>>>

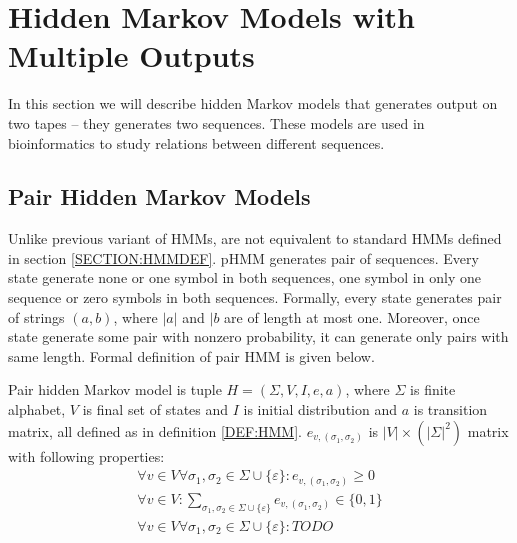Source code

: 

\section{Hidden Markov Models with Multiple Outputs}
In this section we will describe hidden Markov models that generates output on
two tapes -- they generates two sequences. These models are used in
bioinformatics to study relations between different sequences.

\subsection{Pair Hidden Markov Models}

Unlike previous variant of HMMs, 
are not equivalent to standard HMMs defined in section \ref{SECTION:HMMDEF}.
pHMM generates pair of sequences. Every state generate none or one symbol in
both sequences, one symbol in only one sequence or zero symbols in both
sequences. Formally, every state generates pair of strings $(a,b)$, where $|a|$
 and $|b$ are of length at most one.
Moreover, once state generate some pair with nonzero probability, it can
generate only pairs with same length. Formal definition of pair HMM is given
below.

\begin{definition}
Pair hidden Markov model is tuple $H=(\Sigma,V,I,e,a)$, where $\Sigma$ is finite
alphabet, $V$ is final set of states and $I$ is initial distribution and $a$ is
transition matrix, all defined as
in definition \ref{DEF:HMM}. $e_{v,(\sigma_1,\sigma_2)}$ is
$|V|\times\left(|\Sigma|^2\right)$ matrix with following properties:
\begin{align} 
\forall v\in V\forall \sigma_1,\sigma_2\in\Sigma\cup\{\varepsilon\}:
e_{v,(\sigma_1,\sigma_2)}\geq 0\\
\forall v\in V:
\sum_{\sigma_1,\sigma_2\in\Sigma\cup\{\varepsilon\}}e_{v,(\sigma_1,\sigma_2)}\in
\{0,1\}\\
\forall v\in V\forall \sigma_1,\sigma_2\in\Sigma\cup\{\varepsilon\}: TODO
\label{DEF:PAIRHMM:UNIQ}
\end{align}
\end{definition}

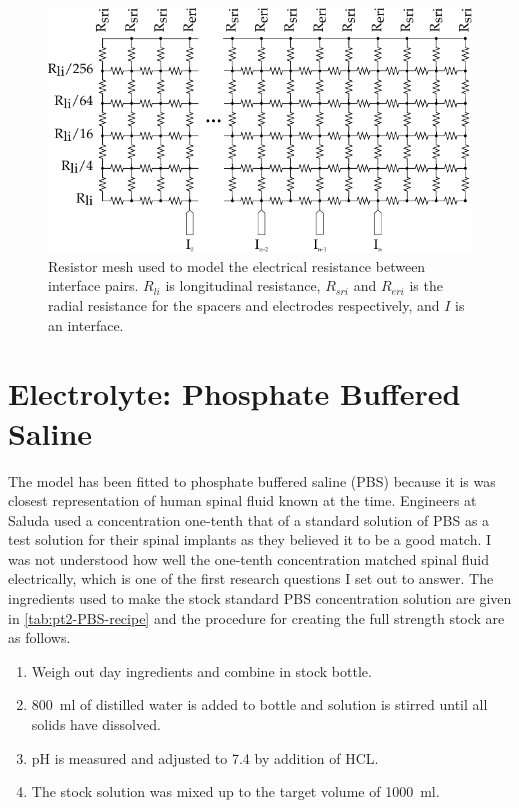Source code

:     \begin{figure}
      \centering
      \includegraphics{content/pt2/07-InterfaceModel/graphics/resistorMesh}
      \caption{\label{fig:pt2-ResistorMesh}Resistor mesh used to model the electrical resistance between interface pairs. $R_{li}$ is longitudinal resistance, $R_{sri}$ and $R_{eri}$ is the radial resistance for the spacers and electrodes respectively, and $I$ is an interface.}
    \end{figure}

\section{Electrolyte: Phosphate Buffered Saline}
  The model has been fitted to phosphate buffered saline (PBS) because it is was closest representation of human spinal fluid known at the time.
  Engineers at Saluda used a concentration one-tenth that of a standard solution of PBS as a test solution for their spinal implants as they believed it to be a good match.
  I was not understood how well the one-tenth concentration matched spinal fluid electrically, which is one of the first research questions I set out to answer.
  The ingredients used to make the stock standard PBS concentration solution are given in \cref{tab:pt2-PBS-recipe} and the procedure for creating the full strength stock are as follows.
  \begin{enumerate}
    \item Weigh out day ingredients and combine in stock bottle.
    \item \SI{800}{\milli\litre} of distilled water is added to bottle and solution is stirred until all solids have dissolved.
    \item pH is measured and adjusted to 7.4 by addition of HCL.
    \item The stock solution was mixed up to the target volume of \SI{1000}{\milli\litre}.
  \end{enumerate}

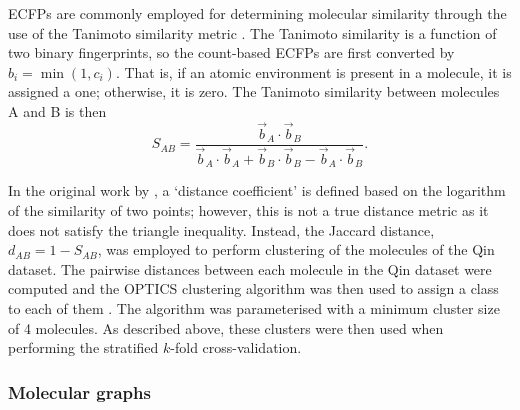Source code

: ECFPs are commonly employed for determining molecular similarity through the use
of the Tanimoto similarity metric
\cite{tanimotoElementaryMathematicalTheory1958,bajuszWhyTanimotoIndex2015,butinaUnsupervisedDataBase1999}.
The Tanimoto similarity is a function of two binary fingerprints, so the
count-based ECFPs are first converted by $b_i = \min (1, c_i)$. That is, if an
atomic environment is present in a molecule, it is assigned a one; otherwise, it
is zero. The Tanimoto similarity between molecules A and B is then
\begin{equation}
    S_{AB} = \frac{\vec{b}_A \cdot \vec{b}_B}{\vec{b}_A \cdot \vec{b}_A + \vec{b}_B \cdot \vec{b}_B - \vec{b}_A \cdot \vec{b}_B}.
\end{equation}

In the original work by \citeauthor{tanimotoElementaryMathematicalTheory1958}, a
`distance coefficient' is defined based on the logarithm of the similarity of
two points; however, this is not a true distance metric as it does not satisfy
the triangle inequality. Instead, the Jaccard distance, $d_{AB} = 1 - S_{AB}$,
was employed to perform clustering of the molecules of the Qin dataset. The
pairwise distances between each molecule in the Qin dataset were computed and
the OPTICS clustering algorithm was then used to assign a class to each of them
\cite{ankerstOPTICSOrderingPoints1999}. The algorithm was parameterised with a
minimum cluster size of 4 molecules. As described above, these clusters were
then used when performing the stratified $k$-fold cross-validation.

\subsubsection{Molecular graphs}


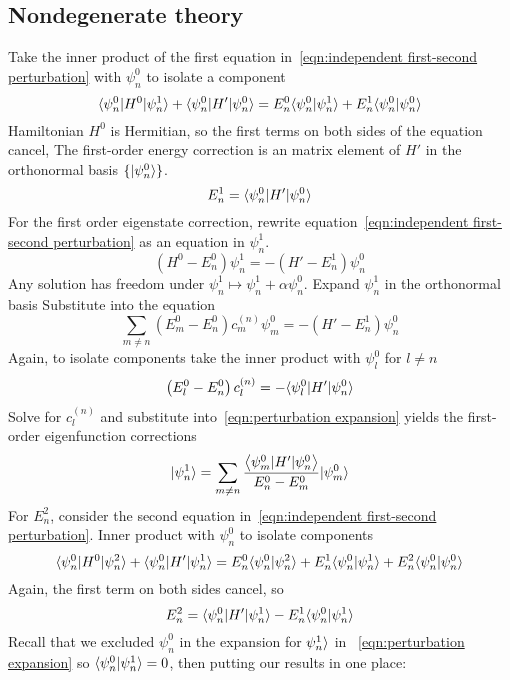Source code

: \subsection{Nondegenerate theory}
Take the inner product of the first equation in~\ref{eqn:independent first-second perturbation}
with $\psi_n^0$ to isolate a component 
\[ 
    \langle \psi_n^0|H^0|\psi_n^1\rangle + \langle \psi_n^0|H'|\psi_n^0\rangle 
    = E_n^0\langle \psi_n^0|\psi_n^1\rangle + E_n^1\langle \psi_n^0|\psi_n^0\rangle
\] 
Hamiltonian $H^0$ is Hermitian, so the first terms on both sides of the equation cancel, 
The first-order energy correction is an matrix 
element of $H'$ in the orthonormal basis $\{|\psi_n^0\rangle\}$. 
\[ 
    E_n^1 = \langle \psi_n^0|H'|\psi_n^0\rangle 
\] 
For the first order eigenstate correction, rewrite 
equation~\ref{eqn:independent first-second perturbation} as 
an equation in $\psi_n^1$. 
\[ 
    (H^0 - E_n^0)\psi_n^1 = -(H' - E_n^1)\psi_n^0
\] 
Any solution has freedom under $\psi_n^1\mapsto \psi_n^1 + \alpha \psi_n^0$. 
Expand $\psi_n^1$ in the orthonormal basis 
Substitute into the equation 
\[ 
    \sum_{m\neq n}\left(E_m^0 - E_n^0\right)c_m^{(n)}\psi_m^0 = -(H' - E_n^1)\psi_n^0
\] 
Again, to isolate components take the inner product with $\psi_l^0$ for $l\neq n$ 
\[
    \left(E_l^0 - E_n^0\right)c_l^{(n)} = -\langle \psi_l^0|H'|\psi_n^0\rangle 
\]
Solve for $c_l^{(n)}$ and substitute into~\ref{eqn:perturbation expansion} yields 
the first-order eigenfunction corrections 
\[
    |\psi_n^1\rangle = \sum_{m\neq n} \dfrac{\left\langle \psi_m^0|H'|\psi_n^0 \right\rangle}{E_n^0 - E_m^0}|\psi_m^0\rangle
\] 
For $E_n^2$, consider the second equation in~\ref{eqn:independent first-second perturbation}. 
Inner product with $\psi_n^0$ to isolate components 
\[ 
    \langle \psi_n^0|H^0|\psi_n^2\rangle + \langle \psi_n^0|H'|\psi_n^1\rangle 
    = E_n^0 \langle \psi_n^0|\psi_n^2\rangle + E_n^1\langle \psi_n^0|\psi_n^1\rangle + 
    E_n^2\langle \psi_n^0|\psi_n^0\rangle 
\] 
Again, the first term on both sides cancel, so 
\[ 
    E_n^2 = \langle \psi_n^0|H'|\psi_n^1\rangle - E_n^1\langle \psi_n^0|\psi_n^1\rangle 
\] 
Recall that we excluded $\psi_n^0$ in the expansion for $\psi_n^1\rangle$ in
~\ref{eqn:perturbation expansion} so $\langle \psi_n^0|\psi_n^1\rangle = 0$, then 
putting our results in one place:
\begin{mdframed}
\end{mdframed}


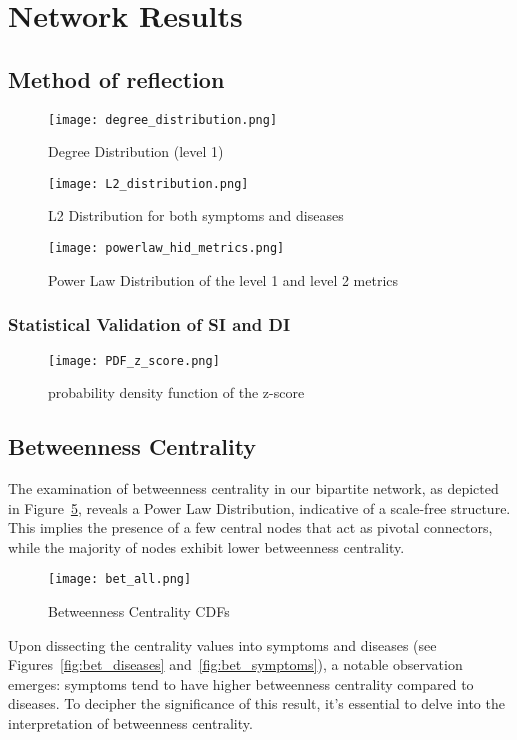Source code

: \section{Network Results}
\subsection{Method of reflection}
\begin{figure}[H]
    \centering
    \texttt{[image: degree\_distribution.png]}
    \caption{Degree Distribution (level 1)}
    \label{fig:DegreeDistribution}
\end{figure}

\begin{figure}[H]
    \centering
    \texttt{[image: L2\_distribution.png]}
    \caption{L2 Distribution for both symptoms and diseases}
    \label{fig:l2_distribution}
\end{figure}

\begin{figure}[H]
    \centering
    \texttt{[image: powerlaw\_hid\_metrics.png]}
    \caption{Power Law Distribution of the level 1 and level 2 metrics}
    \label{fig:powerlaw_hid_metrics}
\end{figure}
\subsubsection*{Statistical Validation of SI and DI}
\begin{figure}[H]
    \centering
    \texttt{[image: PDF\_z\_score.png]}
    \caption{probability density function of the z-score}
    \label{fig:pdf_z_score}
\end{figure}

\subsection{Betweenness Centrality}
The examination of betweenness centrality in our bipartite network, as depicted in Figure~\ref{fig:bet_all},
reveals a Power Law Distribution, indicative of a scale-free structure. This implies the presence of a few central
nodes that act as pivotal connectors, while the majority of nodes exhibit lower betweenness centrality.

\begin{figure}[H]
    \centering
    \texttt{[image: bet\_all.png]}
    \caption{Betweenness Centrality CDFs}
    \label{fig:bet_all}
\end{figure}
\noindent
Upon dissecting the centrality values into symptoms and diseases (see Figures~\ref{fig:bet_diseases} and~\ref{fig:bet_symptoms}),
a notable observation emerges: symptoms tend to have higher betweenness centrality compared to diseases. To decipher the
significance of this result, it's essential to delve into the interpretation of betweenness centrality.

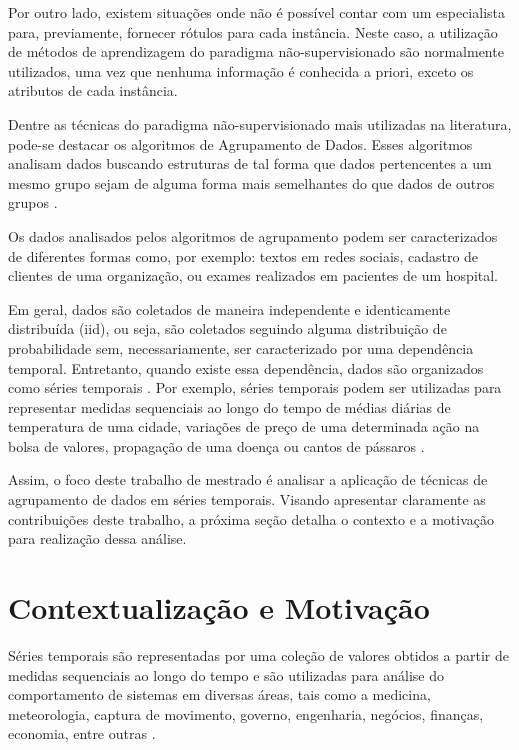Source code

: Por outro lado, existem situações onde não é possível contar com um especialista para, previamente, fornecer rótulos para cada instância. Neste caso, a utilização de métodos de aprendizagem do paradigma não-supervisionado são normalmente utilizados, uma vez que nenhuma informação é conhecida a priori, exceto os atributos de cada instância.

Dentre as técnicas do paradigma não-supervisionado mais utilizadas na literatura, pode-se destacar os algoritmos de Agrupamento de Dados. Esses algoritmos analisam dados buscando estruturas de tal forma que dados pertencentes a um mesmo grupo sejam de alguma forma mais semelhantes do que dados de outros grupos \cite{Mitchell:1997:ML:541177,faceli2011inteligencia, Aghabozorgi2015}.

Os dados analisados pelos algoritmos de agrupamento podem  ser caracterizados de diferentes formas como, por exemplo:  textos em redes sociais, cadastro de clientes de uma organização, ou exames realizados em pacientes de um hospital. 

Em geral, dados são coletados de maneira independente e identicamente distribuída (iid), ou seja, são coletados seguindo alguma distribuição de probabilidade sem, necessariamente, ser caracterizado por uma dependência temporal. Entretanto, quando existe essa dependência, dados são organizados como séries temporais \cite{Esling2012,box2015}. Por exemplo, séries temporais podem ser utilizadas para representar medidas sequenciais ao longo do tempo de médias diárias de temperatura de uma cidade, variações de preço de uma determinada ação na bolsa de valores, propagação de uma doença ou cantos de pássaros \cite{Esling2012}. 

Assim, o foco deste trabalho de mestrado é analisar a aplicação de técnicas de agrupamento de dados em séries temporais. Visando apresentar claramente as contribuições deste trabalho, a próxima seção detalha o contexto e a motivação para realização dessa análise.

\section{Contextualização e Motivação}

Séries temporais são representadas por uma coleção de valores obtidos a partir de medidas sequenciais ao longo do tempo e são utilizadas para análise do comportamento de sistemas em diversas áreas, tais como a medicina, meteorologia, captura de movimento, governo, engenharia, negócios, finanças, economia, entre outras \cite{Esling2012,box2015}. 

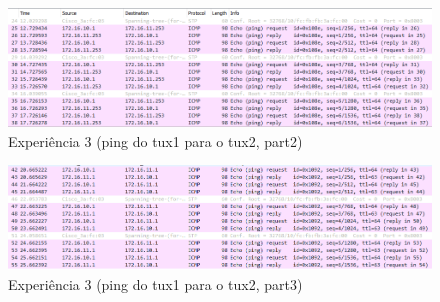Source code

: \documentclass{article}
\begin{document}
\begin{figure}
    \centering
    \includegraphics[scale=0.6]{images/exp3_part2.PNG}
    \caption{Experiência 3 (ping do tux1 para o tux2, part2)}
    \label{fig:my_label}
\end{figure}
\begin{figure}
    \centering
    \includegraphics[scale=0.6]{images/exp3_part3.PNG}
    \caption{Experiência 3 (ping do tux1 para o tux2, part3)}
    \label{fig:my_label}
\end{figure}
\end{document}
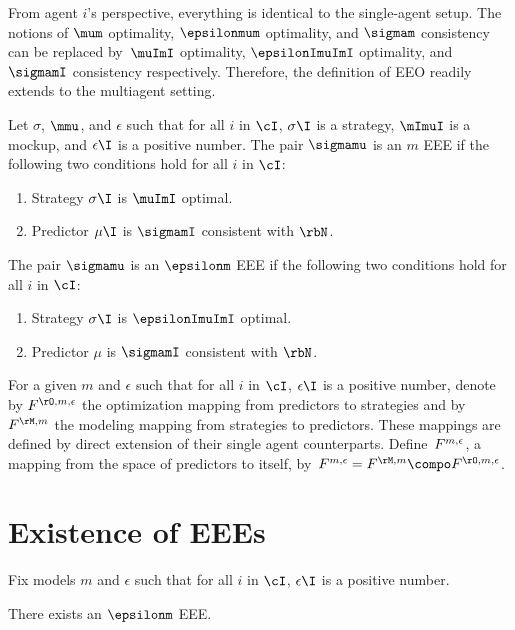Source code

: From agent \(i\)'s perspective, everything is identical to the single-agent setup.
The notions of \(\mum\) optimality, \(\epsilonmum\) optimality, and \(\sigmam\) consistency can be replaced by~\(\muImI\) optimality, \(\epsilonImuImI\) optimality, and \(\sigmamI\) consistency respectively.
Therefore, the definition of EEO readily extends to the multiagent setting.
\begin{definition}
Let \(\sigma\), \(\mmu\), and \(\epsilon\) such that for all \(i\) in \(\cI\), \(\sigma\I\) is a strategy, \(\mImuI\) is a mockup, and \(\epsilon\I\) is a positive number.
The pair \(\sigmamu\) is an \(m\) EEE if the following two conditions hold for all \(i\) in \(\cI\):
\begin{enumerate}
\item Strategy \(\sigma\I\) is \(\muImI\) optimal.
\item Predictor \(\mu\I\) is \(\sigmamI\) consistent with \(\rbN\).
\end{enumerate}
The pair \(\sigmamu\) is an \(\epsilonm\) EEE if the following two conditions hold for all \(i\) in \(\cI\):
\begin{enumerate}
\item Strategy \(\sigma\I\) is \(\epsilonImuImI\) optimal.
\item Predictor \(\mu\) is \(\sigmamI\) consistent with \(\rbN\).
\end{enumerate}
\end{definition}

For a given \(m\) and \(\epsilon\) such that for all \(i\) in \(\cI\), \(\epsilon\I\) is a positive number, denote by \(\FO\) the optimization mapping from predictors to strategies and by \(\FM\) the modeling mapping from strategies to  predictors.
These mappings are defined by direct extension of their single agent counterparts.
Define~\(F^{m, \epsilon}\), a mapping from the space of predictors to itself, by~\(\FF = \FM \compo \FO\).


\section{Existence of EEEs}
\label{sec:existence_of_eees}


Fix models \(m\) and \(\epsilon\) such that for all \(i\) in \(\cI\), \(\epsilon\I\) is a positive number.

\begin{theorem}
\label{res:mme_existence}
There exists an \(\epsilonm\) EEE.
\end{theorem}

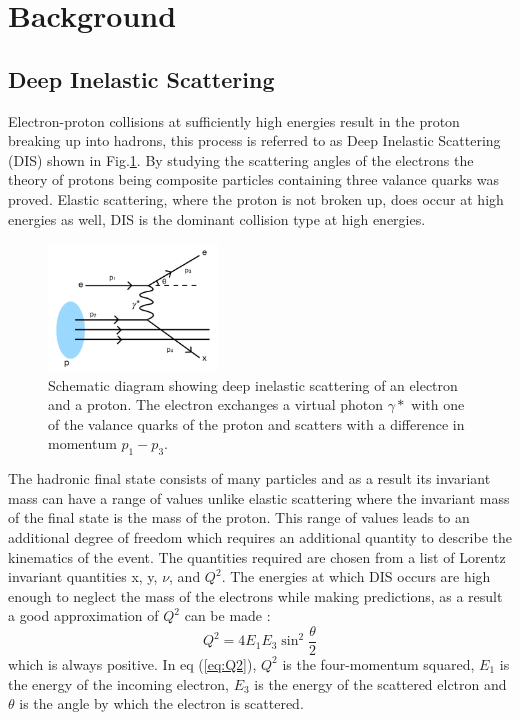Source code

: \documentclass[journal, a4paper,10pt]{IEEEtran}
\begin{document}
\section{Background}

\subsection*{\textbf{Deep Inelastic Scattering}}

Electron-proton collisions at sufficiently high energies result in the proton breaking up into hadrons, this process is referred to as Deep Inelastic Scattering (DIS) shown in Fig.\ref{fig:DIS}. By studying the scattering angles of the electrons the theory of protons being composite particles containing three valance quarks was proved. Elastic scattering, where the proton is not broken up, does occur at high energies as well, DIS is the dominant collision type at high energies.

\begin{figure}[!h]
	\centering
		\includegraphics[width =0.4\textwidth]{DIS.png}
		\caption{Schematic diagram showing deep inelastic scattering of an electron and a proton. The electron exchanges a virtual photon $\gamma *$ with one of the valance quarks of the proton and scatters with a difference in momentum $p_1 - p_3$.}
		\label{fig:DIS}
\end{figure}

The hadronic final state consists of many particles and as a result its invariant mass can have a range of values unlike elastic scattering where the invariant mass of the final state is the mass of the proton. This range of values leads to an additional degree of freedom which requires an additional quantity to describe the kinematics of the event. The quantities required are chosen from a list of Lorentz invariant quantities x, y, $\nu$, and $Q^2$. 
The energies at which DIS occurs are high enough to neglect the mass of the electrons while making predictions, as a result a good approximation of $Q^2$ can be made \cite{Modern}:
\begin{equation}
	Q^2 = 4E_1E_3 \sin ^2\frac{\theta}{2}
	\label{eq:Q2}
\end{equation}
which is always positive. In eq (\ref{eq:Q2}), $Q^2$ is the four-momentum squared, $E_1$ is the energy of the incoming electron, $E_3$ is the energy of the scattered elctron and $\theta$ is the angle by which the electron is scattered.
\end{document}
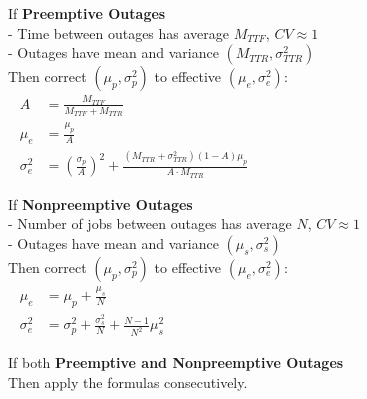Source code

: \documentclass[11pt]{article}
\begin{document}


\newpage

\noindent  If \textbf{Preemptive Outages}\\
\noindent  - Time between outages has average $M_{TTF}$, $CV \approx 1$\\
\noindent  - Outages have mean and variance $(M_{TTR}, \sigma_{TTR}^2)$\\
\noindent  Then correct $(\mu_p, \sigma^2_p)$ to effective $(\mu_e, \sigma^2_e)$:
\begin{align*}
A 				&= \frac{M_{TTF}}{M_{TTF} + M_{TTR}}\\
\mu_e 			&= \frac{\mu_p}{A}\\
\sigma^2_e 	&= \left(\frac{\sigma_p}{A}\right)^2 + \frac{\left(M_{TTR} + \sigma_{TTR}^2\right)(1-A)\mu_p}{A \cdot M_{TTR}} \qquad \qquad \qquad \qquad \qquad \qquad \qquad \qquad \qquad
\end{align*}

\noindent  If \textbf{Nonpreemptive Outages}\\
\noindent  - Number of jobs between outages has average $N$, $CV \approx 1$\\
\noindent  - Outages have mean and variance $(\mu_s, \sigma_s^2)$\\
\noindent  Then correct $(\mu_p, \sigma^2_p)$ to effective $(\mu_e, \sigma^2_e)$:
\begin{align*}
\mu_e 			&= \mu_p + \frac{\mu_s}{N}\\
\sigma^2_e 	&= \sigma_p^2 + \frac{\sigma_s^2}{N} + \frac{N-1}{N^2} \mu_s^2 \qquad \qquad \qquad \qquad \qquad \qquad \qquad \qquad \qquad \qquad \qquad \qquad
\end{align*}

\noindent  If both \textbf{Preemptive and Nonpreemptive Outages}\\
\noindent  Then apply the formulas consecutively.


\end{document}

<<<

Whenever the word "basis" shows up in a line above, copy that line.

Answer section ▸
element of $H'$ in the orthonormal basis $\{|\psi_n^0\rangle\}$. 
Expand $\psi_n^1$ in the orthonormal basis 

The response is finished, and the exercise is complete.